• [What to produce]: Reproduce exactly, and only, the lines below from the one containing "- **Joint Issues**: Arthritis, hip" through the one containing "- **Pain Management**: Medical".

• [Entries provided]:
[Start of section]

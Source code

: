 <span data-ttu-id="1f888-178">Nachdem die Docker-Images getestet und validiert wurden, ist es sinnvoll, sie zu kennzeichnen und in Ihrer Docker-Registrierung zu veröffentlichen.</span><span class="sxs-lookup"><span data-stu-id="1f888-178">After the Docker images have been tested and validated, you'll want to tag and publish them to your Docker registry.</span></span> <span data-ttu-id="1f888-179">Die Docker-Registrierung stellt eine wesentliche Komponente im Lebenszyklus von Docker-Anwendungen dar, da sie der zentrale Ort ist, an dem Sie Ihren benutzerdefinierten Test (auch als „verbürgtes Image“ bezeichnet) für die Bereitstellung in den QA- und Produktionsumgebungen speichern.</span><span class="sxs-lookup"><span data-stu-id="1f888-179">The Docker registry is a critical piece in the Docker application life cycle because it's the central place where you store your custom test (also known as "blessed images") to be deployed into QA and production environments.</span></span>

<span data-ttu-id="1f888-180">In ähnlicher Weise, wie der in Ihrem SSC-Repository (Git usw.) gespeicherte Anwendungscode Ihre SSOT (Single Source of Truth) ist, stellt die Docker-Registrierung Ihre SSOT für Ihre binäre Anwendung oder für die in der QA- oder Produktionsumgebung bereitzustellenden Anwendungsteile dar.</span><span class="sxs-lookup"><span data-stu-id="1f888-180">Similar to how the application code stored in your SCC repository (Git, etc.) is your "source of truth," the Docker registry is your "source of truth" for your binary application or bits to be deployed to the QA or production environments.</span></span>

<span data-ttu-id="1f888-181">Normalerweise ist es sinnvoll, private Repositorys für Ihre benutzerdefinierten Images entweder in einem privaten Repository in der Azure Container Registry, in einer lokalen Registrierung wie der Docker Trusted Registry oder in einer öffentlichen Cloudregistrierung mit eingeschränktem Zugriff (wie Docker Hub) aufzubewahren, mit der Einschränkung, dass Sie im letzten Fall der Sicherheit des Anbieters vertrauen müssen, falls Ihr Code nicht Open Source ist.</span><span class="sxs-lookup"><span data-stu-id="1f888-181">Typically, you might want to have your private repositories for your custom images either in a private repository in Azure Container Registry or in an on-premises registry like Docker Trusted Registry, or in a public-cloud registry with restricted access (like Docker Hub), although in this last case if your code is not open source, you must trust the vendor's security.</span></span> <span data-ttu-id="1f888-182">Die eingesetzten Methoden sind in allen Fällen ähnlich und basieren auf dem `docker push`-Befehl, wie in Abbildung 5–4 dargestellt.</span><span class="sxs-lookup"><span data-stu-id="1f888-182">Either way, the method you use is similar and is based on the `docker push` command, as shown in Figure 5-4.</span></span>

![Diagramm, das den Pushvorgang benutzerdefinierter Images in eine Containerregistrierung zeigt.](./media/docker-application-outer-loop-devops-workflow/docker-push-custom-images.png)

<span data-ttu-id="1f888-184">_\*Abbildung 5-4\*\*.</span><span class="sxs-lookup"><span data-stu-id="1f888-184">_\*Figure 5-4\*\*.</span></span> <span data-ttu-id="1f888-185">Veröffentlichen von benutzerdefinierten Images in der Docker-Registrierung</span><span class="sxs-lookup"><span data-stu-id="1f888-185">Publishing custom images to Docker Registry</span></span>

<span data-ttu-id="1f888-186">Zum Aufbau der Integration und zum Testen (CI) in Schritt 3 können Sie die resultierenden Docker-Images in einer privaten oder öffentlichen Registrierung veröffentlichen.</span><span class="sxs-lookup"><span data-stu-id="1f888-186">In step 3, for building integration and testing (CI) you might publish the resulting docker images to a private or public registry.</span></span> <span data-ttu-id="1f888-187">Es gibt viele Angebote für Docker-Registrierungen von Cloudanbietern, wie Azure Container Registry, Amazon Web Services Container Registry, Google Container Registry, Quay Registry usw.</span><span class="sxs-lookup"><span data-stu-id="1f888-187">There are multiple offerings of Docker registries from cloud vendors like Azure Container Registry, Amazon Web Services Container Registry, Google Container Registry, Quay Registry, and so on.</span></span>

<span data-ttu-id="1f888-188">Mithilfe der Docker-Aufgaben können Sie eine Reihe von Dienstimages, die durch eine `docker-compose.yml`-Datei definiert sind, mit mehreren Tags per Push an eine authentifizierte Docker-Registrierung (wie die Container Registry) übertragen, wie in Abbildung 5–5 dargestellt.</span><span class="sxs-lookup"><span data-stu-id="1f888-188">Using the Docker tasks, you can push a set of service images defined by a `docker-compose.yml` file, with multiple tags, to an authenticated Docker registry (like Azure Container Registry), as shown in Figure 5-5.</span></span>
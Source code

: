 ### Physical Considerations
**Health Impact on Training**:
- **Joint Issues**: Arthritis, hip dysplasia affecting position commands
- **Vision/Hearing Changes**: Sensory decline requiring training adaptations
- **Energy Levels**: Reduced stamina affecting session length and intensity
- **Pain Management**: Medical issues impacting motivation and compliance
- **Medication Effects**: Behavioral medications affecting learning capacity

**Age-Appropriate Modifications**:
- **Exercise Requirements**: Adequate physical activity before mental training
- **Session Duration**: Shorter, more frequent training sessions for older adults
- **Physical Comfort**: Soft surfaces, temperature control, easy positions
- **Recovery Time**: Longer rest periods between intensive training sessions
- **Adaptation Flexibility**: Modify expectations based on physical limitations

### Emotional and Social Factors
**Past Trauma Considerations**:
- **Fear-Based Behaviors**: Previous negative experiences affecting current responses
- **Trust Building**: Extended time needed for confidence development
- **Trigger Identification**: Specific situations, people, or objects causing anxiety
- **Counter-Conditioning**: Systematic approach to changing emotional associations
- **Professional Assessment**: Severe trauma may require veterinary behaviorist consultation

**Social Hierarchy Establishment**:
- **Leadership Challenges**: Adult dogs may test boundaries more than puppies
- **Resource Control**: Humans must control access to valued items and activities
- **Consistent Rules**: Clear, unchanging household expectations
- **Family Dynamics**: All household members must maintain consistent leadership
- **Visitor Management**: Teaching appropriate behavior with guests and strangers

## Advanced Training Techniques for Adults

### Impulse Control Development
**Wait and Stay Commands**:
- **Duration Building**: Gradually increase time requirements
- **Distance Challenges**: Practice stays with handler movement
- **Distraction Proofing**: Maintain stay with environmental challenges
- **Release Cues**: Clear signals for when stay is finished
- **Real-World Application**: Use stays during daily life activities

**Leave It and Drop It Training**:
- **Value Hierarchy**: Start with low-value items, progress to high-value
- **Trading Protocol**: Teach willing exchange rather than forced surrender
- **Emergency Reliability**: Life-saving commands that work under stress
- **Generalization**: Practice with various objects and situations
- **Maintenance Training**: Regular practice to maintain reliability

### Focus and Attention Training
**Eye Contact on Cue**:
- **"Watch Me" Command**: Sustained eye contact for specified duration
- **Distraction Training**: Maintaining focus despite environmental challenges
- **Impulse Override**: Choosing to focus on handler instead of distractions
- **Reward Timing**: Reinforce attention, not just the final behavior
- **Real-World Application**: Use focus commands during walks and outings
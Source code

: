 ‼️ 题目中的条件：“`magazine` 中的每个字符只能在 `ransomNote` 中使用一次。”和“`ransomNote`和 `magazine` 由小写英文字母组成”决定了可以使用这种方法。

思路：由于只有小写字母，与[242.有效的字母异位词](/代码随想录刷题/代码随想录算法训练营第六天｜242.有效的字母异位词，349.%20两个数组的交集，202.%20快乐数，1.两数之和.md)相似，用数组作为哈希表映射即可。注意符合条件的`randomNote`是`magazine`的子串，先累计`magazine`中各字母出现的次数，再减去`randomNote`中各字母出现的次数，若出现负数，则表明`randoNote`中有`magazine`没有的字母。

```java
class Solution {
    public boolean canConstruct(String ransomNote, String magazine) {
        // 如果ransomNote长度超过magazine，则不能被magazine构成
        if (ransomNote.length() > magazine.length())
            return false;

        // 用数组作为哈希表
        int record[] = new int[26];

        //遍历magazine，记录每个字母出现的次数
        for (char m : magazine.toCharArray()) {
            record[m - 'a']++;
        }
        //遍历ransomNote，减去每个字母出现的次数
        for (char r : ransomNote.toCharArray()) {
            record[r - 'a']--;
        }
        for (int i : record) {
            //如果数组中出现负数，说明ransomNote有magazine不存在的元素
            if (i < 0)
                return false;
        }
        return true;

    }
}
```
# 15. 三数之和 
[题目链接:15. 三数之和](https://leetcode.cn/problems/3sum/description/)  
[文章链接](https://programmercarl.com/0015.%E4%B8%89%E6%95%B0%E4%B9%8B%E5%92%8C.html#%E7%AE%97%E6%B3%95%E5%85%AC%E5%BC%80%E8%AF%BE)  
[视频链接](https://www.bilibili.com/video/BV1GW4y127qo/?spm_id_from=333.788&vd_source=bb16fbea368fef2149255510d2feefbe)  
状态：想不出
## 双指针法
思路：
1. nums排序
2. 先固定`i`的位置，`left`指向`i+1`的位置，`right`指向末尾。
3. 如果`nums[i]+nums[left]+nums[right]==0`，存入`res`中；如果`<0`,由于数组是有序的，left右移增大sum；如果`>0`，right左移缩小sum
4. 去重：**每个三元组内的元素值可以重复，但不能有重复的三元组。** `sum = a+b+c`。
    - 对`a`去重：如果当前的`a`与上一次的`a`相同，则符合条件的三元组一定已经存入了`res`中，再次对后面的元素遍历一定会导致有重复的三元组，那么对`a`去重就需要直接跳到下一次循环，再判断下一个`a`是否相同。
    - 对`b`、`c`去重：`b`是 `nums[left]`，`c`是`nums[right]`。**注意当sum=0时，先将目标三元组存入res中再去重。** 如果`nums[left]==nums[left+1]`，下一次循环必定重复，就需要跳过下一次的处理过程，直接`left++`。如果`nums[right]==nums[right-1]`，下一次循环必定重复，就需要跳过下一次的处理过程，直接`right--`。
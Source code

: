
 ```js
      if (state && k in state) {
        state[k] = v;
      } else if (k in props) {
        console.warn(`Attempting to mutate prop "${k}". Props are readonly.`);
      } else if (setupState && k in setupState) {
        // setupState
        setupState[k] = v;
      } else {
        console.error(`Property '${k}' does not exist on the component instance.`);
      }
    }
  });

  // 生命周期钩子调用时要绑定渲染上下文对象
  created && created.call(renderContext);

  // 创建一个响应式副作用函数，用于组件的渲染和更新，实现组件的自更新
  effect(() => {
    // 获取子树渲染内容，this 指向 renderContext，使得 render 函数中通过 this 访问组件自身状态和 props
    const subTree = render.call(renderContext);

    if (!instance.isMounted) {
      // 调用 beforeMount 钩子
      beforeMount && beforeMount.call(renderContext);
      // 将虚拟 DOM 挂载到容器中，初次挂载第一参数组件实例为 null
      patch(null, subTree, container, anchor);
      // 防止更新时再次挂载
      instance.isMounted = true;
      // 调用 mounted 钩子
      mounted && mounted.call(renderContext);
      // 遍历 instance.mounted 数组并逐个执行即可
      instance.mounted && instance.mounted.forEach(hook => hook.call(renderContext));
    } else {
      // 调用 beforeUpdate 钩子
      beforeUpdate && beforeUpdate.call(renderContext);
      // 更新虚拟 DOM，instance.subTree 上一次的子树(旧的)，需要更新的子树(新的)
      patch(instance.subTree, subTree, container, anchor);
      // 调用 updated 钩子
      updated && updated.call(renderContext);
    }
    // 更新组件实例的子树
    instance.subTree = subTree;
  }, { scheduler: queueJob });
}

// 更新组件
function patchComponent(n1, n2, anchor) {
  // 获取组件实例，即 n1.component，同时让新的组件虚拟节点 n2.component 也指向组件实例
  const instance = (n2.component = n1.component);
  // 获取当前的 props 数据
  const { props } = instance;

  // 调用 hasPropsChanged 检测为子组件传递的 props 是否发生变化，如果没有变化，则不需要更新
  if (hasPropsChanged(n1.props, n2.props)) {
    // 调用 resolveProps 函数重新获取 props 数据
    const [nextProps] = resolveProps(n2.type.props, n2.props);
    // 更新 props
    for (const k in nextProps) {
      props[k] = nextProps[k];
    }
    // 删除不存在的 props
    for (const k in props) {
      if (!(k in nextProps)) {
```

[End of section]

• [Written response]:
- **Joint Issues**: Arthritis, hip dysplasia affecting position commands
- **Vision/Hearing Changes**: Sensory decline requiring training adaptations
- **Energy Levels**: Reduced stamina affecting session length and intensity
- **Pain Management**: Medical issues impacting motivation and compliance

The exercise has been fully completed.